We welcome back Pierpaolo from Joe Banana Limos & Travel, a family-run company that has been helping travelers explore  Italy for over a decade. A talented guide for Naples, Pompeii, and the Sorrentine and Amalfi coasts, Pierpaolo is also a huge foodie. He’s already shared his in-depth knowledge of limoncello, pizzas and here he talks to us about some of the wonderful places you can visit when based in or around Sorrento.

What you’ll learn in this episode

  1. Sorrento is one of the greatest locations to base yourself to explore the Amalfi Coast.

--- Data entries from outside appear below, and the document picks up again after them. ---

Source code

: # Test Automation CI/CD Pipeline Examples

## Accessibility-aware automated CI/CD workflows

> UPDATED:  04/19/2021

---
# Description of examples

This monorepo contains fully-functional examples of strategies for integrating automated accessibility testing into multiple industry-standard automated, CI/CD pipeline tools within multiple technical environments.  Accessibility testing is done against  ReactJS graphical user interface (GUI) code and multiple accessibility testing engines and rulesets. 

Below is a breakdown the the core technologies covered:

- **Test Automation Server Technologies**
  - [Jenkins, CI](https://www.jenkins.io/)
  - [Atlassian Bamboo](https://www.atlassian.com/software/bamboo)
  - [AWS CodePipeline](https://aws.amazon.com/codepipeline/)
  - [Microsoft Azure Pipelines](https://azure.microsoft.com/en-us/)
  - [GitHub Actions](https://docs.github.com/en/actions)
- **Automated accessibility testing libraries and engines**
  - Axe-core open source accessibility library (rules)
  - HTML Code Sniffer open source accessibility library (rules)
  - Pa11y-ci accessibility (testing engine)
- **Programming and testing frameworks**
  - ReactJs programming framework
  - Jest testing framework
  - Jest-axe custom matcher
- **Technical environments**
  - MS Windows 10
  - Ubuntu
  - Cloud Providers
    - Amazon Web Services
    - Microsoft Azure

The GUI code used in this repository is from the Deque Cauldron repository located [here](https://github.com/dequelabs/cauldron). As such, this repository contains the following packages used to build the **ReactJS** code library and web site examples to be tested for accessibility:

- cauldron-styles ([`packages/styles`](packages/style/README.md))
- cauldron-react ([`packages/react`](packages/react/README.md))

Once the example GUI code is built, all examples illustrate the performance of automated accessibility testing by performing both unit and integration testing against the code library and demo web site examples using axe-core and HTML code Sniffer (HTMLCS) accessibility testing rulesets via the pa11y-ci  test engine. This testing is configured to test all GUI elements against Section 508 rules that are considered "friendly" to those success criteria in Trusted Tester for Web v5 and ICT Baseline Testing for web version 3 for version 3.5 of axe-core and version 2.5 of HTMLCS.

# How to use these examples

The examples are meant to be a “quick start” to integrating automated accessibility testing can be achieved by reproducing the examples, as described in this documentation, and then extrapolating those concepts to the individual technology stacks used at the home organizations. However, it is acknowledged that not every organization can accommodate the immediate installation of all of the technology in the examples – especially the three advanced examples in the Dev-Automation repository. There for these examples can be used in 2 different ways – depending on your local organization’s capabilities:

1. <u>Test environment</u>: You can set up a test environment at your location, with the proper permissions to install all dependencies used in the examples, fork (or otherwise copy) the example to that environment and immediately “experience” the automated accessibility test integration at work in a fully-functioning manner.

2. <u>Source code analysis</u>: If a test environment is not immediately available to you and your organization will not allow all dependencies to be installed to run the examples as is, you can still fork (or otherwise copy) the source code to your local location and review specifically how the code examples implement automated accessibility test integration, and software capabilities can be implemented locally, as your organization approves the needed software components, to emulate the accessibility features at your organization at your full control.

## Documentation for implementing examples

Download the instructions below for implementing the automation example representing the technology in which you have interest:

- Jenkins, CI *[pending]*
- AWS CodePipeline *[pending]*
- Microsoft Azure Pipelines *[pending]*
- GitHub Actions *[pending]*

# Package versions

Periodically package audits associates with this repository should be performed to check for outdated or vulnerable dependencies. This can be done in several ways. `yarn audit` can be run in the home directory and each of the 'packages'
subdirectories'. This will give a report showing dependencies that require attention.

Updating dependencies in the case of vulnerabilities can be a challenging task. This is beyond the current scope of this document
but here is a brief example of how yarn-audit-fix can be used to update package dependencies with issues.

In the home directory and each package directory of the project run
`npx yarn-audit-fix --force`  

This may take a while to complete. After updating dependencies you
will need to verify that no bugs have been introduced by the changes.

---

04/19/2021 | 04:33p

Not only is it a lovely place in itself, with great atmosphere, food, great range of places to stay, but it is also a fantastic transport hub and so many destinations are easily reachable, even if you only have a short time.  Before you even consider leaving Sorrento for any trips, you can take in its own beauty with some incredibly scenic views – you have the sea, Naples, and Vesuvius.
  2. Sorrento, although not strictly part of the Amalfi Coast, is just to the north. It’s an hour drive from Naples, an hour train from Naples, half an hour train to Pompeii, you can get to the ferry to Capri, Positano, Amalfi, and other places along that stretch. 
  3. Not only do you have a lot of different places you can access from Sorrento but you also have a lot of different types of activities right on your doorstep.
  4. All of these places we talk about as trips to do in one day – and they are definitely great for day trips, but if you do have longer for your vacation you could easily (and happily) spend a few days in each! 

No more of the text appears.